*** Opening DATA FOR ANALYSIS ***

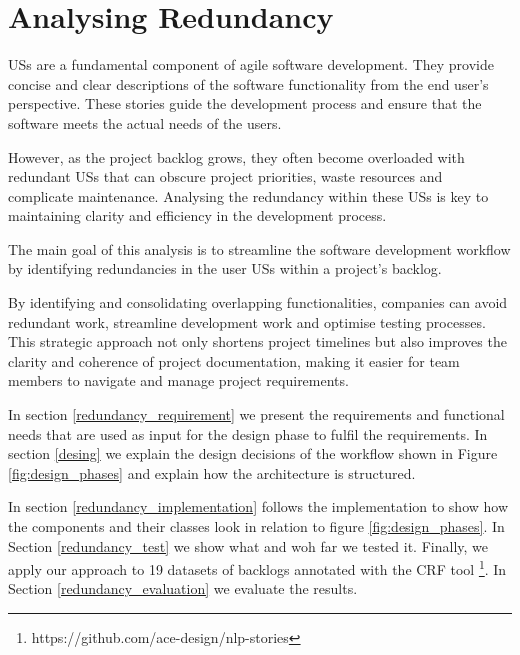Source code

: \section{Analysing Redundancy}\label{redundancy}
USs are a fundamental component of agile software development. They provide concise and clear descriptions of the software functionality from the end user's perspective. These stories guide the development process and ensure that the software meets the actual needs of the users. 

However, as the project backlog grows, they often become overloaded with redundant USs that can obscure project priorities, waste resources and complicate maintenance. Analysing the redundancy within these USs is key to maintaining clarity and efficiency in the development process.

The main goal of this analysis is to streamline the software development workflow by identifying redundancies in the user USs within a project's backlog.

 By identifying and consolidating overlapping functionalities, companies can avoid redundant work, streamline development work and optimise testing processes. This strategic approach not only shortens project timelines but also improves the clarity and coherence of project documentation, making it easier for team members to navigate and manage project requirements.

In section \ref{redundancy_requirement} we present the requirements and functional needs that are used as input for the design phase to fulfil the requirements. In section \ref{desing} we explain the design decisions of the workflow shown in Figure \ref{fig:design_phases} and explain how the architecture is structured. 

In section \ref{redundancy_implementation} follows the implementation to show how the components and their classes look in relation to figure \ref{fig:design_phases}. In Section \ref{redundancy_test} we show what and woh far we tested it. Finally, we apply our approach to 19 datasets of backlogs annotated with the CRF tool \footnote {https://github.com/ace-design/nlp-stories}. In Section \ref{redundancy_evaluation} we evaluate the results.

*** Closing DATA FOR ANALYSIS ***

_ACTION ITEM_. Each line of the data above is to be output exactly; the pictures are not to appear.

_RESPONSE TO THIS TASK_.
Source code

: \section{Analysing Redundancy}\label{redundancy}
USs are a fundamental component of agile software development. They provide concise and clear descriptions of the software functionality from the end user's perspective. These stories guide the development process and ensure that the software meets the actual needs of the users. 

However, as the project backlog grows, they often become overloaded with redundant USs that can obscure project priorities, waste resources and complicate maintenance. Analysing the redundancy within these USs is key to maintaining clarity and efficiency in the development process.

The main goal of this analysis is to streamline the software development workflow by identifying redundancies in the user USs within a project's backlog.

 By identifying and consolidating overlapping functionalities, companies can avoid redundant work, streamline development work and optimise testing processes. This strategic approach not only shortens project timelines but also improves the clarity and coherence of project documentation, making it easier for team members to navigate and manage project requirements.

In section \ref{redundancy_requirement} we present the requirements and functional needs that are used as input for the design phase to fulfil the requirements. In section \ref{desing} we explain the design decisions of the workflow shown in Figure \ref{fig:design_phases} and explain how the architecture is structured. 

In section \ref{redundancy_implementation} follows the implementation to show how the components and their classes look in relation to figure \ref{fig:design_phases}. In Section \ref{redundancy_test} we show what and woh far we tested it. Finally, we apply our approach to 19 datasets of backlogs annotated with the CRF tool \footnote {https://github.com/ace-design/nlp-stories}. In Section \ref{redundancy_evaluation} we evaluate the results.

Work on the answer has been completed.